\documentclass{article}
\input{6897-preamble}
\usepackage{clrscode}

\begin{document}
\psetnum{4}
\date{2005/03/01}

\begin{pset}
  We represent the graph as a forest of trees, where each tree
  corresponds to a set. In each tree, the vertices in the represented
  tree are represented as \emph{leaf} nodes in the tree, and the root
  of the represented tree is stored as a label in the root of the
  tree. We also tag each node with its height value, where leaves have
  height 0 and other nodes have height one greater than the maximum
  height of their children.

  In order to achieve the desired runtime bounds, we will ensure
  that the trees have height $\bigO{\log_b n}$ by ensuring that the
  tree always has branching factor at least $b$ and is sufficiently
  ``bushy'': every internal node in each tree (except perhaps the root)
  has at least $b$ children that have height one less than their
  parent. The root has only children that have height one less than
  the height of the root. Notice that the invariants are trivially met
  in the initial case where every node is its own tree.

  To perform a \proc{Union} of two nodes $\mathfrak{x}$ and
  $\mathfrak{y}$, we first follow the chain of parent pointers until
  we reach the roots of their trees. Call the associated roots
  $x$ and $y$, and let $h_x$ and $h_y$ be their heights, and $c_x$ and
  $c_y$ be the number of children they have. There
  are two cases:

  \begin{enumerate}
  \item $h_x = h_y$. Then assume \emph{w.l.o.g.\ }that $c_x \le c_y$.
    If $c_x \le b$, then we can simply change the parent pointers of
    each of $x$'s children to point to $y$, and add the children of
    $x$ to the list of children of $y$. Then $y$ is the new root, and
    the interior node $x$ can be discarded. Note that the invariant is
    maintained because $x$'s children have height $h_x - 1 = h_y - 1$.

    If instead $c_x > b$, we cannot change the parent pointers for all
    of $x$'s children because this would exceed our desired $\bigO{b}$
    runtime. Instead we create a new root $z$, and make both $x$ and
    $y$ children of $z$. Note that this maintains the invariant tree
    properties because both $x$ and $y$ have more than $b$ children
    and are the same height. It also requires manipulating only two
    pairs of parent/child pointers and creating one new node.
    
  \item $h_x \neq h_y$. Then assume \emph{w.l.o.g.} that $h_x < h_y$.
    If $h_y = 1$ and $h_x = 0$, then we simply make $x$ a child of
    $y$. Otherwise, $y$ has at least one child of height $h_y - 1$
    which is an internal node (call it $z$) and hence $z$ has at least
    $b$ children; $x$'s children all have height $h_x - 1$. If $x$ has
    no more than $b$ children, then we can simply discard $x$ and make
    these children of $z$; this preserves the invariant since $z$'s
    height is at least that of $x$, and $z$ is an internal node and
    already has at least $b$ children of height $h_y - 2$. It
    requires manipulating at most $b$ pointers.

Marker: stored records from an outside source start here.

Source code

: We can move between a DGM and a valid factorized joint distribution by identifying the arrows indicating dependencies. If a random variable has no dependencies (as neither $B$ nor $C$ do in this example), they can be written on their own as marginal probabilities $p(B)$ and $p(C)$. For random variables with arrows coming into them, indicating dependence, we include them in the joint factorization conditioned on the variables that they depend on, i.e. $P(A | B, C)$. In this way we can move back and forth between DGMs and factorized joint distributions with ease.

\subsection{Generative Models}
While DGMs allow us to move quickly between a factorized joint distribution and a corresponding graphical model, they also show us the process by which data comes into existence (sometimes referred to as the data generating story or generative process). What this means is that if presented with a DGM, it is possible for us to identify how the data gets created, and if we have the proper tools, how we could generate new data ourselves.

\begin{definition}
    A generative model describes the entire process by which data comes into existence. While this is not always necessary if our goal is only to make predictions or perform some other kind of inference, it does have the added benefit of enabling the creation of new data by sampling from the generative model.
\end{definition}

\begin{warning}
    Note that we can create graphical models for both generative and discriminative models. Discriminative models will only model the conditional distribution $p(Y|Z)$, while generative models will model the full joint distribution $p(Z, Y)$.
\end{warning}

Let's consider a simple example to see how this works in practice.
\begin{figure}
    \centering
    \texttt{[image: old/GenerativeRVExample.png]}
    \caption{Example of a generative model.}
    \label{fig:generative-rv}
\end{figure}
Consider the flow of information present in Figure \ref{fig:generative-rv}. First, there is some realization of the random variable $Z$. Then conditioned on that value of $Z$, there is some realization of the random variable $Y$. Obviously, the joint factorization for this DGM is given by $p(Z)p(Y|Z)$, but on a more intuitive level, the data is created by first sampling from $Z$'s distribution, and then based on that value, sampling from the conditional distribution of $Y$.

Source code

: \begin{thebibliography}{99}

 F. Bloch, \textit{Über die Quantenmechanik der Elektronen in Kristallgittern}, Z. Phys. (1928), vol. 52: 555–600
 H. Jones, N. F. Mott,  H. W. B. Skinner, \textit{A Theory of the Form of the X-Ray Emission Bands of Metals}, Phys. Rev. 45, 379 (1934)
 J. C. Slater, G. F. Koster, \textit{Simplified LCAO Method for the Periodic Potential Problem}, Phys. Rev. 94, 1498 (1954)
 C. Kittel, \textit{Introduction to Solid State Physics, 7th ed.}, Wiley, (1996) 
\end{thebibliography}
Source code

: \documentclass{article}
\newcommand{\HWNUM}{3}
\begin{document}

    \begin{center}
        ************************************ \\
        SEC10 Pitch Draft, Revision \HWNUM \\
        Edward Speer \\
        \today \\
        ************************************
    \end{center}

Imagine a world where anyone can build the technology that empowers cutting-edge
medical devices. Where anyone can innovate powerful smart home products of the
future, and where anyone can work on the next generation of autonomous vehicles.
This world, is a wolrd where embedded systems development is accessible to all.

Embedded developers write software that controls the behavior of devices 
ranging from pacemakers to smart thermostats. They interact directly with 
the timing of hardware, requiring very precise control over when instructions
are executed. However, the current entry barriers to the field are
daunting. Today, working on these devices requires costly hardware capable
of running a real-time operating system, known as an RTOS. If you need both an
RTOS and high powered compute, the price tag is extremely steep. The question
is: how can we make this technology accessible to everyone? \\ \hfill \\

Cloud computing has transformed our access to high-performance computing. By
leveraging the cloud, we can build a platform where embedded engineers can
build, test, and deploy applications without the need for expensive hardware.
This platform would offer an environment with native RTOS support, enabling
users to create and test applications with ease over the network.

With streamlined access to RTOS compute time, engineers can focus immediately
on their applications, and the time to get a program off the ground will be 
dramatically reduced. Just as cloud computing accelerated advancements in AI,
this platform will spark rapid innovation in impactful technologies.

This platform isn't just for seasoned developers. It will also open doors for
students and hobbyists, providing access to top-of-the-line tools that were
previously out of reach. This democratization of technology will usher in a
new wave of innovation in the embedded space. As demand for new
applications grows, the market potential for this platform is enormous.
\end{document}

    If instead $c_x > b$, then we will add $x$ itself to
    $y$'s tree. If $h_x = h_y - 1$, then $x$ can be added as a child
    of $y$ while preserving the invariant. Otherwise, $h_x < h_y -
    1$. Then we can make $x$ a child of $z$, which preserves the
    invariant for the same reason as above. In either case, only one
    pair of parent/child pointers needs to be changed.
  \end{enumerate}

  As we perform these manipulations, we also update the height value
  associated with each node, and ensure that the correct root label is
  placed on the root node; due to space constraints, we omit the
  details.
  
  In each of these cases, at most $\bigO{b}$ pointers are manipulated,
  so performing the operation meets the desired runtime bound. The
  invariants are maintained by a \proc{Union} operation in each case,
  so the height of the tree is kept at most $\bigO{\log_b n}$.
  
  To perform a \proc{Find} on a node $a$, we follow the chain of
  parent pointers from $a$ to the root of its tree, then read the root
  of the represented tree containing $a$ from the label in this
  node. Since the tree is constructed to have maximum height
  $\bigO{\log_b n}$, this gives the desired $\bigO{\log_b n}$
  runtime. 
\end{pset}
\end{document}